Material for this exercise:
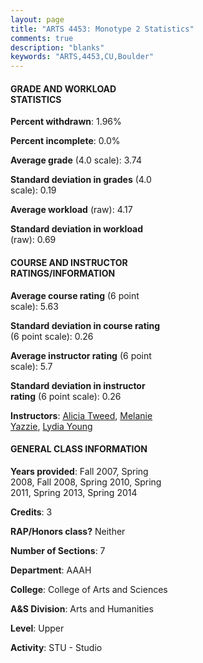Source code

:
 ```yaml
---
layout: page
title: "ARTS 4453: Monotype 2 Statistics"
comments: true
description: "blanks"
keywords: "ARTS,4453,CU,Boulder"
---
```

<head>
<script src="https://ajax.googleapis.com/ajax/libs/jquery/2.1.3/jquery.min.js"></script>
<script src="https://dl.dropboxusercontent.com/s/pc42nxpaw1ea4o9/highcharts.js?dl=0"></script>
<!-- <script src="../assets/js/highcharts.js"></script> -->
<style type="text/css">@font-face {
	font-family: "Bebas Neue";
	src: url(https://www.filehosting.org/file/details/544349/BebasNeue Regular.otf) format("opentype");
	}
	h1.Bebas { 
		font-family: "Bebas Neue", Verdana, Tahoma;
	}
</style>
</head>
<body>
	<div id="container" style="float: right; width: 45%; height: 88%; margin-left: 2.5%; margin-right: 2.5%;"></div>
	<script language="JavaScript">
		$(document).ready(function() {
		var chart = {type: 'column'};
		var title = {text: 'Grade Distribution'};
		var xAxis = {categories: ['A','B','C','D','F'],crosshair: true};
		var yAxis = {min: 0,title: {text: 'Percentage'}};
		var tooltip = {headerFormat: '<center><b><span style="font-size:20px">{point.key}</span></b></center>',
		               pointFormat: '<td style="padding:0"><b>{point.y:.1f}%</b></td>',
		               footerFormat: '</table>',shared: true,useHTML: true};
		var plotOptions = {column: {pointPadding: 0.0,borderWidth: 0}};  
		var credits = {enabled: false};var series= [{name: 'Percent',data: [80.72,15.01,3.38,0.0,0.89,]}];
		var json = {};
		json.chart = chart;
		json.title = title;
		json.tooltip = tooltip;
		json.xAxis = xAxis;
		json.yAxis = yAxis;  
		json.series = series;
		json.plotOptions = plotOptions;  
		json.credits = credits;
		$('#container').highcharts(json);
	});
	</script>
</body>
			   
#### GRADE AND WORKLOAD STATISTICS

**Percent withdrawn**: 1.96%

**Percent incomplete**: 0.0%

**Average grade** (4.0 scale): 3.74

**Standard deviation in grades** (4.0 scale): 0.19

**Average workload** (raw): 4.17

**Standard deviation in workload** (raw): 0.69

#### COURSE AND INSTRUCTOR RATINGS/INFORMATION

**Average course rating** (6 point scale): 5.63

**Standard deviation in course rating** (6 point scale): 0.26

**Average instructor rating** (6 point scale): 5.7

**Standard deviation in instructor rating** (6 point scale): 0.26

**Instructors**: <a href='../../instructors/Alicia_Tweed'>Alicia Tweed</a>, <a href='../../instructors/Melanie_Yazzie'>Melanie Yazzie</a>, <a href='../../instructors/Lydia_Young'>Lydia Young</a>

#### GENERAL CLASS INFORMATION

**Years provided**: Fall 2007, Spring 2008, Fall 2008, Spring 2010, Spring 2011, Spring 2013, Spring 2014

**Credits**: 3

**RAP/Honors class?** Neither

**Number of Sections**: 7

**Department**: AAAH

**College**: College of Arts and Sciences

**A&S Division**: Arts and Humanities

**Level**: Upper

**Activity**: STU - Studio
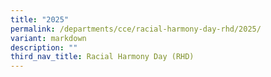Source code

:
 ```yaml
---
title: "2025"
permalink: /departments/cce/racial-harmony-day-rhd/2025/
variant: markdown
description: ""
third_nav_title: Racial Harmony Day (RHD)
---
```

Work instructions: Copy all of the material word for word, and include none of its pictures.

Exercise output:
Source code

:
 ```yaml
---
layout: page
title: "ARTS 4453: Monotype 2 Statistics"
comments: true
description: "blanks"
keywords: "ARTS,4453,CU,Boulder"
---
```

<head>
<script src="https://ajax.googleapis.com/ajax/libs/jquery/2.1.3/jquery.min.js"></script>
<script src="https://dl.dropboxusercontent.com/s/pc42nxpaw1ea4o9/highcharts.js?dl=0"></script>
<!-- <script src="../assets/js/highcharts.js"></script> -->
<style type="text/css">@font-face {
	font-family: "Bebas Neue";
	src: url(https://www.filehosting.org/file/details/544349/BebasNeue Regular.otf) format("opentype");
	}
	h1.Bebas { 
		font-family: "Bebas Neue", Verdana, Tahoma;
	}
</style>
</head>
<body>
	<div id="container" style="float: right; width: 45%; height: 88%; margin-left: 2.5%; margin-right: 2.5%;"></div>
	<script language="JavaScript">
		$(document).ready(function() {
		var chart = {type: 'column'};
		var title = {text: 'Grade Distribution'};
		var xAxis = {categories: ['A','B','C','D','F'],crosshair: true};
		var yAxis = {min: 0,title: {text: 'Percentage'}};
		var tooltip = {headerFormat: '<center><b><span style="font-size:20px">{point.key}</span></b></center>',
		               pointFormat: '<td style="padding:0"><b>{point.y:.1f}%</b></td>',
		               footerFormat: '</table>',shared: true,useHTML: true};
		var plotOptions = {column: {pointPadding: 0.0,borderWidth: 0}};  
		var credits = {enabled: false};var series= [{name: 'Percent',data: [80.72,15.01,3.38,0.0,0.89,]}];
		var json = {};
		json.chart = chart;
		json.title = title;
		json.tooltip = tooltip;
		json.xAxis = xAxis;
		json.yAxis = yAxis;  
		json.series = series;
		json.plotOptions = plotOptions;  
		json.credits = credits;
		$('#container').highcharts(json);
	});
	</script>
</body>
			   
#### GRADE AND WORKLOAD STATISTICS

**Percent withdrawn**: 1.96%

**Percent incomplete**: 0.0%

**Average grade** (4.0 scale): 3.74

**Standard deviation in grades** (4.0 scale): 0.19

**Average workload** (raw): 4.17

**Standard deviation in workload** (raw): 0.69

#### COURSE AND INSTRUCTOR RATINGS/INFORMATION

**Average course rating** (6 point scale): 5.63

**Standard deviation in course rating** (6 point scale): 0.26

**Average instructor rating** (6 point scale): 5.7

**Standard deviation in instructor rating** (6 point scale): 0.26

**Instructors**: <a href='../../instructors/Alicia_Tweed'>Alicia Tweed</a>, <a href='../../instructors/Melanie_Yazzie'>Melanie Yazzie</a>, <a href='../../instructors/Lydia_Young'>Lydia Young</a>

#### GENERAL CLASS INFORMATION

**Years provided**: Fall 2007, Spring 2008, Fall 2008, Spring 2010, Spring 2011, Spring 2013, Spring 2014

**Credits**: 3

**RAP/Honors class?** Neither

**Number of Sections**: 7

**Department**: AAAH

**College**: College of Arts and Sciences

**A&S Division**: Arts and Humanities

**Level**: Upper

**Activity**: STU - Studio
Source code

:
 ```yaml
---
title: "2025"
permalink: /departments/cce/racial-harmony-day-rhd/2025/
variant: markdown
description: ""
third_nav_title: Racial Harmony Day (RHD)
---
```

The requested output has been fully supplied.